Probably though the deciding factor of whether or not this is even a good idea is in how the tactical feats are actually designed.
Yeah, it would be completely dependent on the feats available and what they did. But the idea that you could get a free feat that "levels up" with you (meaning the effect grows as your character levels) and that the number of them you can have is dependent on Int isn't a bad idea. But a lot of variability depending on how you craft the feats.
If the effect of the feat you received was only ever good for an effect on par with a level 1 to 4 feat, I would say that would still never get me to invest in int.
Alternative idea, maybe (and this might be too good) it can give you additional skill (that scale up) and additional skill feats. Actually even just additional skills that scale up would at least make me consider increasing my int. But only getting an additional trained skill just isn't worth it (to me).

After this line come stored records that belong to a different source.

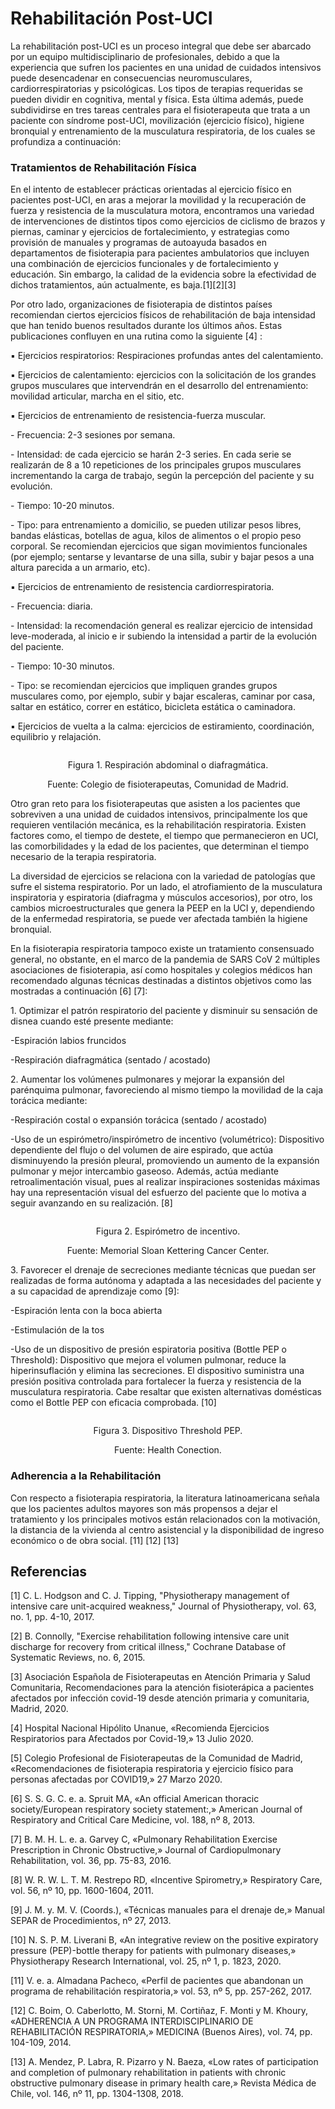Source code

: <h1>Rehabilitación Post-UCI</h1>
<p>La rehabilitación post-UCI es un proceso integral que debe ser abarcado por un equipo multidisciplinario de profesionales, debido a que la experiencia que sufren los pacientes en una unidad de cuidados intensivos puede desencadenar en consecuencias neuromusculares, cardiorrespiratorias y psicológicas. Los tipos de terapias requeridas se pueden dividir en cognitiva, mental y física. Esta última además, puede subdividirse en tres tareas centrales para el fisioterapeuta que trata a un paciente con síndrome post-UCI, movilización (ejercicio físico), higiene bronquial y entrenamiento de la musculatura respiratoria, de los cuales se profundiza a continuación:</p>
<h3>Tratamientos de Rehabilitación Física</h3>
<p>En el intento de establecer prácticas orientadas al ejercicio físico en pacientes post-UCI, en aras a mejorar la movilidad y la recuperación de fuerza y resistencia de la musculatura motora, encontramos una variedad de intervenciones de distintos tipos como ejercicios de ciclismo de brazos y piernas, caminar y ejercicios de fortalecimiento, y estrategias como provisión de manuales y programas de autoayuda basados en departamentos de fisioterapia para pacientes ambulatorios que incluyen una combinación de ejercicios funcionales y de fortalecimiento y educación. Sin embargo, la calidad de la evidencia sobre la efectividad de dichos tratamientos, aún actualmente, es baja.[1][2][3]</p>
<p>Por otro lado, organizaciones de fisioterapia de distintos países recomiendan ciertos ejercicios físicos de rehabilitación de baja intensidad que han tenido buenos resultados durante los últimos años. Estas publicaciones confluyen en una rutina como la siguiente [4] :</p>
<p>▪ Ejercicios respiratorios: Respiraciones profundas antes del calentamiento.</p>
<p>▪ Ejercicios de calentamiento: ejercicios con la solicitación de los grandes grupos musculares que intervendrán en el desarrollo del entrenamiento: movilidad articular, marcha en el sitio, etc.</p>
<p>▪ Ejercicios de entrenamiento de resistencia-fuerza muscular.</p>
<p>- Frecuencia: 2-3 sesiones por semana.</p>
<p>- Intensidad: de cada ejercicio se harán 2-3 series. En cada serie se realizarán de 8 a 10 repeticiones de los principales grupos musculares incrementando la carga de trabajo, según la percepción del paciente y su evolución.</p>
<p>- Tiempo: 10-20 minutos.</p>
<p>- Tipo: para entrenamiento a domicilio, se pueden utilizar pesos libres, bandas    elásticas, botellas de agua, kilos de alimentos o el propio peso corporal. Se recomiendan ejercicios que sigan movimientos funcionales (por ejemplo; sentarse y levantarse de una silla, subir y bajar pesos a una altura parecida a un armario, etc).</p>
<p>▪ Ejercicios de entrenamiento de resistencia cardiorrespiratoria.</p>
<p>- Frecuencia: diaria.</p>
<p>- Intensidad: la recomendación general es realizar ejercicio de intensidad leve-moderada, al inicio e ir subiendo la intensidad a partir de la evolución del paciente.</p>
<p>- Tiempo: 10-30 minutos.</p>
<p>- Tipo: se recomiendan ejercicios que impliquen grandes grupos musculares como, por ejemplo, subir y bajar escaleras, caminar por casa, saltar en estático, correr en estático, bicicleta estática o caminadora.</p>
<p>▪ Ejercicios de vuelta a la calma: ejercicios de estiramiento, coordinación, equilibrio y relajación.</p>

<center>
  <img src="images/a1.PNG" alt="" class="img-fluid img-rounded">
<p>Figura 1. Respiración abdominal o diafragmática.</p>
<p>Fuente: Colegio de fisioterapeutas, Comunidad de Madrid.</p>
</center>

<p>Otro gran reto para los fisioterapeutas que asisten a los pacientes que sobreviven a una unidad de cuidados intensivos, principalmente los que requieren ventilación mecánica, es la rehabilitación respiratoria. Existen factores como, el tiempo de destete, el tiempo que permanecieron en UCI, las comorbilidades y la edad de los pacientes, que determinan el tiempo necesario de la terapia respiratoria.</p>
<p>La diversidad de ejercicios se relaciona con la variedad de patologías que sufre el sistema respiratorio. Por un lado, el atrofiamiento de la musculatura inspiratoria y espiratoria (diafragma y músculos accesorios), por otro, los cambios microestructurales que genera la PEEP en la UCI y, dependiendo de la enfermedad respiratoria, se puede ver afectada también la higiene bronquial.</p>
<p>En la fisioterapia respiratoria tampoco existe un tratamiento consensuado general, no obstante, en el marco de la pandemia de SARS CoV 2 múltiples asociaciones de fisioterapia, así como hospitales y colegios médicos han recomendado algunas técnicas destinadas a distintos objetivos como las mostradas a continuación [6] [7]:</p>

<p> 1. Optimizar el patrón respiratorio del paciente y disminuir su sensación de disnea cuando esté presente mediante:</p>
<p>   -Espiración labios fruncidos</p>
<p>   -Respiración diafragmática (sentado / acostado)</p>
<p> 2. Aumentar los volúmenes pulmonares y mejorar la expansión del parénquima pulmonar, favoreciendo al mismo tiempo la movilidad de la caja torácica mediante:</p>
<p>   -Respiración costal o expansión torácica (sentado / acostado)</p>
<p>   -Uso de un espirómetro/inspirómetro de incentivo (volumétrico): Dispositivo dependiente del flujo o del volumen de aire espirado, que actúa disminuyendo la presión pleural, promoviendo un aumento de la expansión pulmonar y mejor intercambio gaseoso. Además, actúa mediante retroalimentación visual, pues al realizar inspiraciones sostenidas máximas hay una representación visual del esfuerzo del paciente que lo motiva a seguir avanzando en su realización. [8]</p>
<center>
  <img src="images/a2.png" alt="" class="img-fluid img-rounded">
<p>Figura 2. Espirómetro de incentivo.</p>
<p>Fuente: Memorial Sloan Kettering Cancer Center.</p>
</center>

<p> 3. Favorecer el drenaje de secreciones mediante técnicas que puedan ser realizadas de forma autónoma y adaptada a las necesidades del paciente y a su capacidad de aprendizaje como [9]:</p>
<p>   -Espiración lenta con la boca abierta</p>
<p>   -Estimulación de la tos</p>
<p>   -Uso de un dispositivo de presión espiratoria positiva (Bottle PEP o Threshold): Dispositivo que mejora el volumen pulmonar, reduce la hiperinsuflación y elimina las secreciones. El dispositivo suministra una presión positiva controlada para fortalecer la fuerza y resistencia de la musculatura respiratoria. Cabe resaltar que existen alternativas domésticas como el Bottle PEP con eficacia comprobada. [10]</p>
<center>
  <img src="images/a3.jpg" alt="" class="img-fluid img-rounded">
<p>Figura 3. Dispositivo Threshold PEP.</p>
<p>Fuente: Health Conection.</p>
</center>

<h3>Adherencia a la Rehabilitación</h3>
<p>Con respecto a fisioterapia respiratoria, la literatura latinoamericana señala que los pacientes adultos mayores son más propensos a dejar el tratamiento y los principales motivos están relacionados con la motivación, la distancia de la vivienda al centro asistencial y la disponibilidad de ingreso económico o de obra social. [11] [12] [13]</p>

<h2>Referencias</h2>

<p>[1] C. L. Hodgson and C. J. Tipping, "Physiotherapy management of intensive care unit-acquired weakness," Journal of Physiotherapy, vol. 63, no. 1, pp. 4-10, 2017.</p>
<p>[2] B. Connolly, "Exercise rehabilitation following intensive care unit discharge for recovery from critical illness," Cochrane Database of Systematic Reviews, no. 6, 2015.</p>
<p>[3] Asociación Española de Fisioterapeutas en Atención Primaria y Salud Comunitaria, Recomendaciones para la atención fisioterápica a pacientes afectados por infección covid-19 desde atención primaria y comunitaria, Madrid, 2020.</p>
<p>[4] Hospital Nacional Hipólito Unanue, «Recomienda Ejercicios Respiratorios para Afectados por Covid-19,» 13 Julio 2020.</p>
<p>[5] Colegio Profesional de Fisioterapeutas de la Comunidad de Madrid, «Recomendaciones de fisioterapia respiratoria y ejercicio físico para personas afectadas por COVID19,» 27 Marzo 2020.</p>
<p>[6] S. S. G. C. e. a. Spruit MA, «An official American thoracic society/European respiratory society statement:,» American Journal of Respiratory and Critical Care Medicine, vol. 188, nº 8, 2013.</p>
<p>[7] B. M. H. L. e. a. Garvey C, «Pulmonary Rehabilitation Exercise Prescription in Chronic Obstructive,» Journal of Cardiopulmonary Rehabilitation, vol. 36, pp. 75-83, 2016.</p>
<p>[8] W. R. W. L. T. M. Restrepo RD, «Incentive Spirometry,» Respiratory Care, vol. 56, nº 10, pp. 1600-1604, 2011.</p>
<p>[9] J. M. y. M. V. (Coords.), «Técnicas manuales para el drenaje de,» Manual SEPAR de Procedimientos, nº 27, 2013.</p>
<p>[10] N. S. P. M. Liverani B, «An integrative review on the positive expiratory pressure (PEP)-bottle therapy for patients with pulmonary diseases,» Physiotherapy Research International, vol. 25, nº 1, p. 1823, 2020.</p>
<p>[11] V. e. a. Almadana Pacheco, «Perfil de pacientes que abandonan un programa de rehabilitación respiratoria,» vol. 53, nº 5, pp. 257-262, 2017.</p>
<p>[12] C. Boim, O. Caberlotto, M. Storni, M. Cortiñaz, F. Monti y M. Khoury, «ADHERENCIA A UN PROGRAMA INTERDISCIPLINARIO DE REHABILITACIÓN RESPIRATORIA,» MEDICINA (Buenos Aires), vol. 74, pp. 104-109, 2014.</p>
<p>[13] A. Mendez, P. Labra, R. Pizarro y N. Baeza, «Low rates of participation and completion of pulmonary rehabilitation in patients with chronic obstructive pulmonary disease in primary health care,» Revista Médica de Chile, vol. 146, nº 11, pp. 1304-1308, 2018.</p>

thenobledrake wrote: Claxon wrote: Some year on, coming back to this idea and I actually think the alternative scores are worse balanced than the original. I kind of agree. By which I mean I agree with the conclusion that the rule wasn't worth using because it doesn't reduce overall number of problems with ability score appeal to different characters, it just changes what they are - even though I disagree with some of the exact problems you state.
I think the only thing that would actually improve ability scores without introducing a new problem is to revise the set and not be beholden to their being 6 of them.
Like, just to give a knowingly poor example, leaving Dexterity a singular score as it is in the default rules but then altering the other scores as stated in this variant to produce 5 scores that each have enough important to most characters to at least consider not leaving one at a 10 (or 8) rather than having each character have a score or two that are foregone conclusions "safe to ignore". I agree with your conclusion, and I don't think you really disagree with mine very much.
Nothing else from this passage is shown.